=== Work order ===
After locating the line that contains "В обработчике имеется" in the data below, set down exactly that line and each one after it through the line that contains "Для вывода данных", and nothing more.

Source data section start

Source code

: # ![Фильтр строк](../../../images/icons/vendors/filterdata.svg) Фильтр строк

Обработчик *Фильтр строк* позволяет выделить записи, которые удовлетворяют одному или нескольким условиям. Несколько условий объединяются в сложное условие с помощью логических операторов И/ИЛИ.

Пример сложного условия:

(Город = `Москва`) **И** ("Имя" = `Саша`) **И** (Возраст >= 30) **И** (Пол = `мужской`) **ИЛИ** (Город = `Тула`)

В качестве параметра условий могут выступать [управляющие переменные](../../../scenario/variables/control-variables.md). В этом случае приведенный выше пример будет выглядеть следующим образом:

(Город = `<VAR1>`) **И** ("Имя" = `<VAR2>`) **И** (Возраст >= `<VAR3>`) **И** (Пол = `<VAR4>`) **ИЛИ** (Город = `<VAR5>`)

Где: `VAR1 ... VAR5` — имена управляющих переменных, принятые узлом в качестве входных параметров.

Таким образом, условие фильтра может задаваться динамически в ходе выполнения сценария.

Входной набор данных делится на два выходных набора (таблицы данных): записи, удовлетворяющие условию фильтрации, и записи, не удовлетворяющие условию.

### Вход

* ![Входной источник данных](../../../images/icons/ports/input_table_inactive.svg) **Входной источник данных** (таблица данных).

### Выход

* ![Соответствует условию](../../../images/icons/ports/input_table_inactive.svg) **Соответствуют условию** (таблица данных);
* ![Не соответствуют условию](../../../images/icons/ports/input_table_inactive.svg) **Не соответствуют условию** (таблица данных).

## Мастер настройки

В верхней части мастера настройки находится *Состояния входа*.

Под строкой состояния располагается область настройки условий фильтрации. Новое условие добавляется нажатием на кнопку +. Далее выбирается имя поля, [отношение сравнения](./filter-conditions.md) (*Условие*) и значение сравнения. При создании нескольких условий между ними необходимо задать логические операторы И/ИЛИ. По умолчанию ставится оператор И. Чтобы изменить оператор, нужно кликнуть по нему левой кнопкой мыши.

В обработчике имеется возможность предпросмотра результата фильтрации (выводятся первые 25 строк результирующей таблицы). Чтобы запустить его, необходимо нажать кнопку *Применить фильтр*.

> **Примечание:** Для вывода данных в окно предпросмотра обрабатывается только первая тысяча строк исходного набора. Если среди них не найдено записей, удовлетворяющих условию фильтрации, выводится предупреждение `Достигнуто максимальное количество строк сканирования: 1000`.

Source data section end
Source data section start

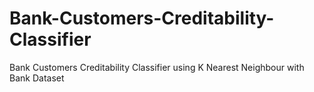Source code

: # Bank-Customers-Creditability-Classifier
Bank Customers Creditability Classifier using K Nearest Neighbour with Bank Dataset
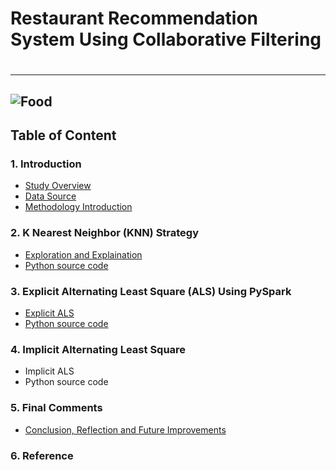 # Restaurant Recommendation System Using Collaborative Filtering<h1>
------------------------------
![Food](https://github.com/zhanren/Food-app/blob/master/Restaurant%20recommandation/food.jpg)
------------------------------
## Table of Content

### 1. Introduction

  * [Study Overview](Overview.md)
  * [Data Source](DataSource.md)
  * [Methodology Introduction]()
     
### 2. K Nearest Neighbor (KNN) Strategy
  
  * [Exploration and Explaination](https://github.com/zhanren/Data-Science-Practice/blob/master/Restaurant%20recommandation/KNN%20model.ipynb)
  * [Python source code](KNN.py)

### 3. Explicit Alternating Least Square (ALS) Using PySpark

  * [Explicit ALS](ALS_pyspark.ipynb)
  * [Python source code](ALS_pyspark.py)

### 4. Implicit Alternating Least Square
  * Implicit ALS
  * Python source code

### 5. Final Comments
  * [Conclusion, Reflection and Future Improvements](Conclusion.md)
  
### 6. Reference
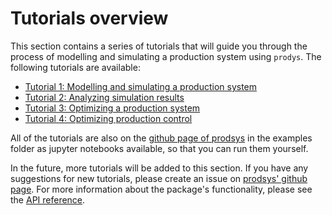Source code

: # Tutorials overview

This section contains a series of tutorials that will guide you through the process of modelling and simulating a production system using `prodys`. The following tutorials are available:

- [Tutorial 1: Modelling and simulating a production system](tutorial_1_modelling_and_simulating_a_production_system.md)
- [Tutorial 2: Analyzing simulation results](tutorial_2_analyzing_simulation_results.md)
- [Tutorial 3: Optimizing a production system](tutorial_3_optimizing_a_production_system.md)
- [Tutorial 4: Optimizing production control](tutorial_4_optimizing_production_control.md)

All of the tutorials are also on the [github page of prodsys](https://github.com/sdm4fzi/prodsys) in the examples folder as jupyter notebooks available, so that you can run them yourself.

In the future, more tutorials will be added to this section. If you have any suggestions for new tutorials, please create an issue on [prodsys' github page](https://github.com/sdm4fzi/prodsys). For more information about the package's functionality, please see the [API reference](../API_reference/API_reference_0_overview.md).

Source data section end
Source data section start

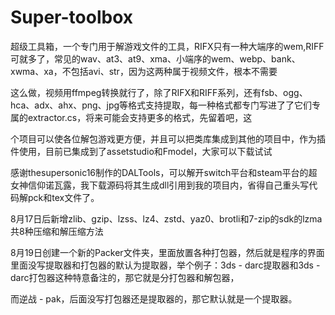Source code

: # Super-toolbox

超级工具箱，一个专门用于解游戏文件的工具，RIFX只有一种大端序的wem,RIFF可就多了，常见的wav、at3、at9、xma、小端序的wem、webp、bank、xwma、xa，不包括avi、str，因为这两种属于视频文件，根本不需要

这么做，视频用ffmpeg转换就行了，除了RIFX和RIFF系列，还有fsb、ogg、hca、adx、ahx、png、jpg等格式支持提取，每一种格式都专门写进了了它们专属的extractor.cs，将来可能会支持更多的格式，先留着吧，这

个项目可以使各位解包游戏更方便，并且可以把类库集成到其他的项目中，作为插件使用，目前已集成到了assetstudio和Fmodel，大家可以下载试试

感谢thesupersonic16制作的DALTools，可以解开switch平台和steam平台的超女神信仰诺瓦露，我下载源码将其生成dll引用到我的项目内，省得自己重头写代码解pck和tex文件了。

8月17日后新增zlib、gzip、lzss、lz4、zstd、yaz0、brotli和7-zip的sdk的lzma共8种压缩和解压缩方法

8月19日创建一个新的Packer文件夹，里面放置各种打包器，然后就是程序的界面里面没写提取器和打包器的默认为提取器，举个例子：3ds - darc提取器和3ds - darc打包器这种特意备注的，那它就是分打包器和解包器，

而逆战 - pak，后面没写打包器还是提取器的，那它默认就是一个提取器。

Source data section end

=== Exercise output ===
В обработчике имеется возможность предпросмотра результата фильтрации (выводятся первые 25 строк результирующей таблицы). Чтобы запустить его, необходимо нажать кнопку *Применить фильтр*.

> **Примечание:** Для вывода данных в окно предпросмотра обрабатывается только первая тысяча строк исходного набора. Если среди них не найдено записей, удовлетворяющих условию фильтрации, выводится предупреждение `Достигнуто максимальное количество строк сканирования: 1000`.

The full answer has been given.